The main research content of this paper is the tracking and detection of pests that cause pine pests using artificial intelligence models. The artificial intelligence (AI) techniques used in this study include the You Only Look Once (YOLOv5s)_Focus+C3 model, the Faster Region-Based Convolutional Neural Networks (Faster R-CNN)_Residual Network 50 (ResNet50) model, the Cascade Region-Based Convolutional Neural Networks (Cascade R-CNN)_ResNet50 model and we compare them with the model that combines the Swin Transformer and Cascade R-CNN models proposed in this study to find the model with the highest accuracy and apply it to detect pine pests. The data available so far are insufficient because the sizes of the pine pests used here are too small. Therefore, augmented models such as the Gaussian filter model [8], Flip model [9], Rotation model [10], Multiply model [11], and Cutout model [12] were used to increase the amount of data, and they were used for AI learning.

The purpose of this study was to achieve a better result in detecting some small pest targets or some obscured disease targets by using the target detection model based on the Swin Transformer feature extraction network with a small amount of original sample data.

In this paper, we try to establish a linear relationship between the samples using image-processing-based data augmentation techniques and improve model safety.

This paper is organized as follows: Section 2 describes the structure of the model proposed in this study; Section 3 describes the configuration of the whole system to be studied; Section 4 describes the experimental results; and finally, Section 5 discusses the conclusion of this paper.

2. Research Model

The artificial intelligence models applied in this study are the YOLOv5s (You Only Look Once v5s) model [13], the Faster R-CNN (Faster Region-Based Convolutional Neuron Networks) model [14], the Cascade R-CNN (Cascade Region-Based Convolutional Neural Network) model [15], and the Swin Transformer model [16], all of which were analyzed.

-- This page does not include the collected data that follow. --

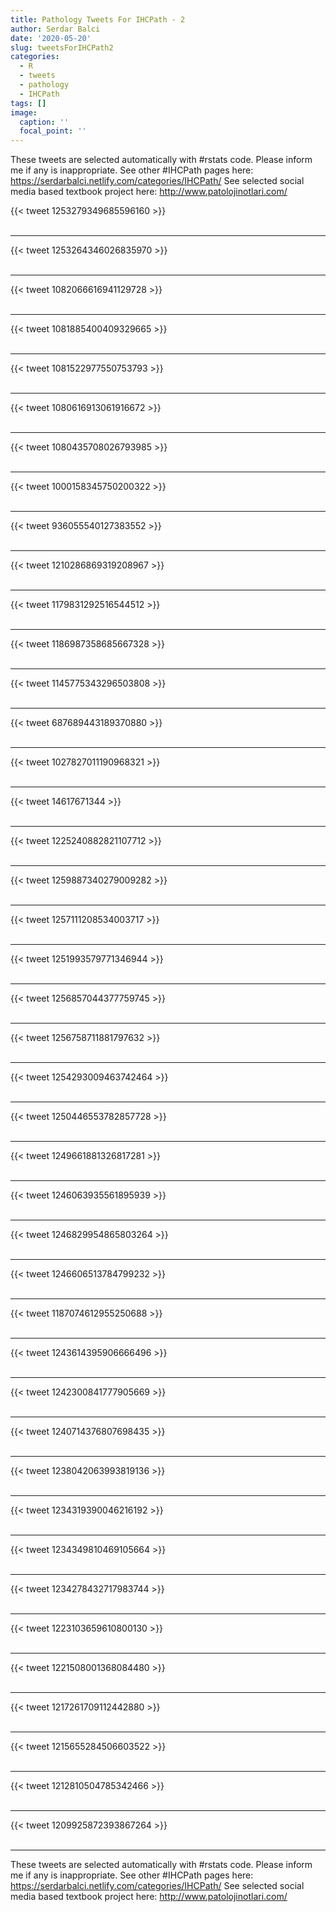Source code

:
 ```yaml
---
title: Pathology Tweets For IHCPath - 2
author: Serdar Balci
date: '2020-05-20'
slug: tweetsForIHCPath2
categories:
  - R
  - tweets
  - pathology
  - IHCPath
tags: []
image:
  caption: ''
  focal_point: ''
---
```



These tweets are selected automatically with #rstats code. Please inform me if any is inappropriate.
See other #IHCPath pages here: https://serdarbalci.netlify.com/categories/IHCPath/ 
See selected social media based textbook project here: http://www.patolojinotlari.com/

{{< tweet 1253279349685596160 >}}
<br>
<br>
<hr>
{{< tweet 1253264346026835970 >}}
<br>
<br>
<hr>
{{< tweet 1082066616941129728 >}}
<br>
<br>
<hr>
{{< tweet 1081885400409329665 >}}
<br>
<br>
<hr>
{{< tweet 1081522977550753793 >}}
<br>
<br>
<hr>
{{< tweet 1080616913061916672 >}}
<br>
<br>
<hr>
{{< tweet 1080435708026793985 >}}
<br>
<br>
<hr>
{{< tweet 1000158345750200322 >}}
<br>
<br>
<hr>
{{< tweet 936055540127383552 >}}
<br>
<br>
<hr>
{{< tweet 1210286869319208967 >}}
<br>
<br>
<hr>
{{< tweet 1179831292516544512 >}}
<br>
<br>
<hr>
{{< tweet 1186987358685667328 >}}
<br>
<br>
<hr>
{{< tweet 1145775343296503808 >}}
<br>
<br>
<hr>
{{< tweet 687689443189370880 >}}
<br>
<br>
<hr>
{{< tweet 1027827011190968321 >}}
<br>
<br>
<hr>
{{< tweet 14617671344 >}}
<br>
<br>
<hr>
{{< tweet 1225240882821107712 >}}
<br>
<br>
<hr>
{{< tweet 1259887340279009282 >}}
<br>
<br>
<hr>
{{< tweet 1257111208534003717 >}}
<br>
<br>
<hr>
{{< tweet 1251993579771346944 >}}
<br>
<br>
<hr>
{{< tweet 1256857044377759745 >}}
<br>
<br>
<hr>
{{< tweet 1256758711881797632 >}}
<br>
<br>
<hr>
{{< tweet 1254293009463742464 >}}
<br>
<br>
<hr>
{{< tweet 1250446553782857728 >}}
<br>
<br>
<hr>
{{< tweet 1249661881326817281 >}}
<br>
<br>
<hr>
{{< tweet 1246063935561895939 >}}
<br>
<br>
<hr>
{{< tweet 1246829954865803264 >}}
<br>
<br>
<hr>
{{< tweet 1246606513784799232 >}}
<br>
<br>
<hr>
{{< tweet 1187074612955250688 >}}
<br>
<br>
<hr>
{{< tweet 1243614395906666496 >}}
<br>
<br>
<hr>
{{< tweet 1242300841777905669 >}}
<br>
<br>
<hr>
{{< tweet 1240714376807698435 >}}
<br>
<br>
<hr>
{{< tweet 1238042063993819136 >}}
<br>
<br>
<hr>
{{< tweet 1234319390046216192 >}}
<br>
<br>
<hr>
{{< tweet 1234349810469105664 >}}
<br>
<br>
<hr>
{{< tweet 1234278432717983744 >}}
<br>
<br>
<hr>
{{< tweet 1223103659610800130 >}}
<br>
<br>
<hr>
{{< tweet 1221508001368084480 >}}
<br>
<br>
<hr>
{{< tweet 1217261709112442880 >}}
<br>
<br>
<hr>
{{< tweet 1215655284506603522 >}}
<br>
<br>
<hr>
{{< tweet 1212810504785342466 >}}
<br>
<br>
<hr>
{{< tweet 1209925872393867264 >}}
<br>
<br>
<hr>


These tweets are selected automatically with #rstats code. Please inform me if any is inappropriate.
See other #IHCPath pages here: https://serdarbalci.netlify.com/categories/IHCPath/ 
See selected social media based textbook project here: http://www.patolojinotlari.com/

2.1. YOLOv5s (You Only Look Once v5s) Model

The YOLO (You Only Look Once) model is a deep learning model created to perform real-time object detection. The YOLO model is divided into one-stage detectors and two-stage detectors, and the reason for the appearance of the one-stage model is that the two-stage models have a disadvantage in that their learning speed is slow. In the field of object detection, it is not only necessary to accurately detect an object, but it is also important to detect it quickly.

As shown in Figure 1, the one-stage detector has a YOLO model and a Single-Shot Multi-Box Detector (SSD) model. Herein, the SSD model maintains the speed while increasing the detection performance, which is a problem with the existing YOLO model. The two-stage detector is a model developed by separating the region proposal and object detection stages, and it showed a better detection performance than Faster R-CNN. Two-stage model types include the R-CNN model, Fast R-CNN model, Faster R-CNN model, RFCN model, Mask R-CNN model, etc.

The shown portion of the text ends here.